**AIM OF THE TASK**:
Reproduce the entries shown below only from the line with "- 版本: Red Hat (64-bit)" down to the line with "- INSTALLATION DESTINATION > Done", keeping both end lines and copying each one exactly.

*** THE DATA Section Begins ***

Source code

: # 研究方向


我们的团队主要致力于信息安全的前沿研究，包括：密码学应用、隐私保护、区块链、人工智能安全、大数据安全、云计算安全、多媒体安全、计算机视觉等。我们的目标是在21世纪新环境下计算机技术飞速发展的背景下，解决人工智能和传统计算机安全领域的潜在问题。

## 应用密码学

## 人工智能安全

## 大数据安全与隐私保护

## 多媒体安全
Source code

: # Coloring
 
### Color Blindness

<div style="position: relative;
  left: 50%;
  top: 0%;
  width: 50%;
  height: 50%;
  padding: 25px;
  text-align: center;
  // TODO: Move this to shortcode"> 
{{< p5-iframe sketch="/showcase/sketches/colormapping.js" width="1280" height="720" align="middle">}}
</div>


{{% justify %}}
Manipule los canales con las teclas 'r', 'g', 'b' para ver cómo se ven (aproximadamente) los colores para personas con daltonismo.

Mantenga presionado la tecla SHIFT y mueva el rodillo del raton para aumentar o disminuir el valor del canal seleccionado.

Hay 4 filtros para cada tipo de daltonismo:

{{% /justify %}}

*** THE DATA Section Ends ***
*** THE DATA Section Begins ***

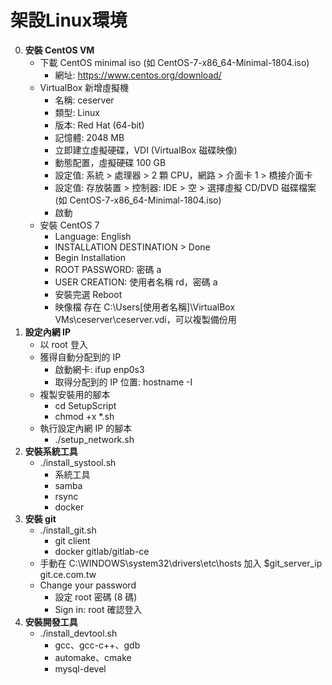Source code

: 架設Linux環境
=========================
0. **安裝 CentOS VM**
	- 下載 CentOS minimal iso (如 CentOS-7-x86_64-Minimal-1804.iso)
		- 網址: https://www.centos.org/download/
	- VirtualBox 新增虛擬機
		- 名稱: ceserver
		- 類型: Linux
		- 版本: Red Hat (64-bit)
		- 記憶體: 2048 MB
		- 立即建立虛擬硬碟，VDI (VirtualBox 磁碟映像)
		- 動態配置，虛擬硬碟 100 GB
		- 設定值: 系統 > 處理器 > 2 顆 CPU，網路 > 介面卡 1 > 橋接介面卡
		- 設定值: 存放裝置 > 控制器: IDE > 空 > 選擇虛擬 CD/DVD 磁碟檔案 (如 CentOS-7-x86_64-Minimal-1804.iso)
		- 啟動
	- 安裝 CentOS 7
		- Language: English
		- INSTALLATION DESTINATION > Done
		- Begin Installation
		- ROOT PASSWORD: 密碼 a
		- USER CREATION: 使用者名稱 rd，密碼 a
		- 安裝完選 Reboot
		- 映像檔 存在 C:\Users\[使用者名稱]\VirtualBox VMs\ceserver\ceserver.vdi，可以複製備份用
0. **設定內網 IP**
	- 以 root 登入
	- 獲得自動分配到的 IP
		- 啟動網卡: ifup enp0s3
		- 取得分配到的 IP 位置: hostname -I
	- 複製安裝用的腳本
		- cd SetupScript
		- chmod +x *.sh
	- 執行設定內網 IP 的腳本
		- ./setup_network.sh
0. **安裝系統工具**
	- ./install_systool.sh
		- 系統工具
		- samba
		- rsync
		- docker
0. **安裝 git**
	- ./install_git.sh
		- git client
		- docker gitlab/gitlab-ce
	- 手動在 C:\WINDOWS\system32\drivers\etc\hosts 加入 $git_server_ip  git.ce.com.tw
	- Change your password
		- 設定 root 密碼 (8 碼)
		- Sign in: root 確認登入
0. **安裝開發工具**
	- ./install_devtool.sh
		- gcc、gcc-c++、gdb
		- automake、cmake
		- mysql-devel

*** THE DATA Section Ends ***
*** THE DATA Section Begins ***

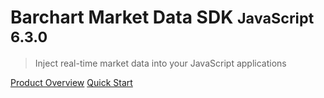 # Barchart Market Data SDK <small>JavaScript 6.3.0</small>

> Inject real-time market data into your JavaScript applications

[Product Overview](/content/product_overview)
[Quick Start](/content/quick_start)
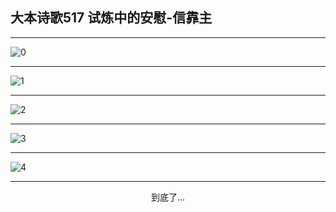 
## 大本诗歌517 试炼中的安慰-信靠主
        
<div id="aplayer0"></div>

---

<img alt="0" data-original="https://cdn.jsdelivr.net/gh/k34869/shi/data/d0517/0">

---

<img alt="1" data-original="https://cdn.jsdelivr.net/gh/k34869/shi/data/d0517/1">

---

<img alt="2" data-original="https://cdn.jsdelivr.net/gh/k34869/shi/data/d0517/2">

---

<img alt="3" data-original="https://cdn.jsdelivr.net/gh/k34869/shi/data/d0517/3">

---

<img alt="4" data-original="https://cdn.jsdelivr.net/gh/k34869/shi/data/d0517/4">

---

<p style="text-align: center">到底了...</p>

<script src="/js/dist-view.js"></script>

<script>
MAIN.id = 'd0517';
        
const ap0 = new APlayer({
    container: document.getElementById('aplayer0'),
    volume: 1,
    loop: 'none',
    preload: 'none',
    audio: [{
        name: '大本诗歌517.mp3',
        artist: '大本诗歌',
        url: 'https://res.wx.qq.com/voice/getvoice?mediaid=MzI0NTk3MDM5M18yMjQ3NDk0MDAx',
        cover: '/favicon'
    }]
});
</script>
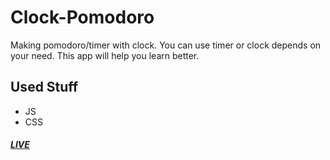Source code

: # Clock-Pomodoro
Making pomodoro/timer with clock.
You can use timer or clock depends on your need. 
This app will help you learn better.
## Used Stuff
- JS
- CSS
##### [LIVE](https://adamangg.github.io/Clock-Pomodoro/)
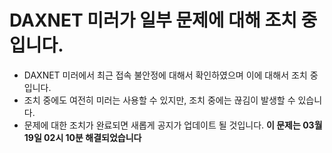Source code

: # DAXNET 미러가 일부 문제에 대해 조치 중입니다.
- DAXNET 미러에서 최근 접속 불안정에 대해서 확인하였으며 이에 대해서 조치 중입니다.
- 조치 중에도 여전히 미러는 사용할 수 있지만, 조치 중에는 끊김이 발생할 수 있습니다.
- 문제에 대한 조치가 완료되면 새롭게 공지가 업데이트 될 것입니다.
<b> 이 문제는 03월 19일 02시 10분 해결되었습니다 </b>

*** THE DATA Section Ends ***

**FINISHED EXERCISE**:
		- 版本: Red Hat (64-bit)
		- 記憶體: 2048 MB
		- 立即建立虛擬硬碟，VDI (VirtualBox 磁碟映像)
		- 動態配置，虛擬硬碟 100 GB
		- 設定值: 系統 > 處理器 > 2 顆 CPU，網路 > 介面卡 1 > 橋接介面卡
		- 設定值: 存放裝置 > 控制器: IDE > 空 > 選擇虛擬 CD/DVD 磁碟檔案 (如 CentOS-7-x86_64-Minimal-1804.iso)
		- 啟動
	- 安裝 CentOS 7
		- Language: English
		- INSTALLATION DESTINATION > Done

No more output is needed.